Aux parents et tuteurs dont les enfants n’ont pas été en contact avec l’enfant décédé, le SMS conseille de rester vigilants en cas d’infections courantes et de surveiller l’apparition de signes de gravité. « Ces infections sont fréquentes chez les enfants, facilement diagnostiquées lors d’un examen clinique et, lorsqu’elles sont traitées correctement avec des antibiotiques, l’enfant se rétablit sans complications », explique Marion Burger.
Les signes avant-coureurs de gravité incluent une fièvre persistante 24 heures après le début du traitement antibiotique, une somnolence, une faiblesse excessive et des vomissements répétés.
Traitement du streptocoque du groupe A
Il n’existe pas de vaccin contre le streptocoque du groupe A. Cependant, l’isolement pendant la période de transmissibilité (jusqu’à 24 heures après le début du traitement antibiotique) et le respect des mesures d’hygiène de base (ne pas partager de couverts, se laver les mains) peuvent réduire la propagation de la bactérie.
Contrairement à la scarlatine ou à l’amygdalite, qui peuvent être traitées avec des antibiotiques oraux ou intramusculaires, la suspicion d’une maladie invasive (iGAS) nécessite une prise en charge médicale urgente, avec une évaluation hospitalière immédiate et un traitement par antibiotiques intraveineux.
Comment éviter la contamination
- En cas de maux de gorge et de forte fièvre, consultez un médecin. Une personne diagnostiquée avec une infection streptococcique du groupe A ne doit retourner à l’école, à la garderie ou au travail qu’après 24 heures de traitement antibiotique.
- Gardez les plaies (coupures, éraflures) propres et surveillez les signes d’infection (rougeur, gonflement, écoulement purulent, fièvre).
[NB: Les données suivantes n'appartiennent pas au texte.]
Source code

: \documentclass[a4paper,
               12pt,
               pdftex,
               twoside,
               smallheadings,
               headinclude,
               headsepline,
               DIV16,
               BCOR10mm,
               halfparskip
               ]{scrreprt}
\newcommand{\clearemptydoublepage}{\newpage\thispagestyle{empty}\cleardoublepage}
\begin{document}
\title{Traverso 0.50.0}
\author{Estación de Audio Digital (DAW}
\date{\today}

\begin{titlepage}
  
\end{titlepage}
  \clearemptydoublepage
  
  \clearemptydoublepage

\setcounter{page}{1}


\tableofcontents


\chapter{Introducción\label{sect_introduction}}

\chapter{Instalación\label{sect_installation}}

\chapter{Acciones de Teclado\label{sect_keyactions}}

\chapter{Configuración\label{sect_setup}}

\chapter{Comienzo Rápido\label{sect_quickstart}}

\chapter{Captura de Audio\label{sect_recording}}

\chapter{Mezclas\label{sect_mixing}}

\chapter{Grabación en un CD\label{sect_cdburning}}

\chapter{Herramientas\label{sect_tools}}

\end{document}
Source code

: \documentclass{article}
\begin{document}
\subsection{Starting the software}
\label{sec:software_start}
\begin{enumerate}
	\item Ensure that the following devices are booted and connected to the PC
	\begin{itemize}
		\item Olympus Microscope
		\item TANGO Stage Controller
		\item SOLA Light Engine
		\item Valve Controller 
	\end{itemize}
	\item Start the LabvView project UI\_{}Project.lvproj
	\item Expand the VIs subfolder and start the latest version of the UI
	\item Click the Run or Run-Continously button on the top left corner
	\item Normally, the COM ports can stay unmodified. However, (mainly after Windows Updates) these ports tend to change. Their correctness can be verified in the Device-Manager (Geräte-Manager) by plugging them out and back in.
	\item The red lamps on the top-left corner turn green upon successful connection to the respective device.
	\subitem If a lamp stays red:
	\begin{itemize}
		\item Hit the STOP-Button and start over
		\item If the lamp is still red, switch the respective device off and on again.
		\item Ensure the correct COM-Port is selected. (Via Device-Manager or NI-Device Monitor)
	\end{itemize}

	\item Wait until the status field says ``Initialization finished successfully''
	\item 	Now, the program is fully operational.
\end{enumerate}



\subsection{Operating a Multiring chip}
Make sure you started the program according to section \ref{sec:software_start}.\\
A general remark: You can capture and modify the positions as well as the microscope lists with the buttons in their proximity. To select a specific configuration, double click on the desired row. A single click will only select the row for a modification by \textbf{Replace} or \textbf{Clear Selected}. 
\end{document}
- Lavez-vous les mains, surtout après avoir toussé ou éternué, et avant et après avoir soigné une personne malade.
- Évitez de partager de la nourriture, des boissons, des cigarettes ou des ustensiles (assiettes, tasses, couverts).
- Les garderies et les écoles doivent désinfecter régulièrement les jouets.
- Assurez une bonne ventilation des locaux.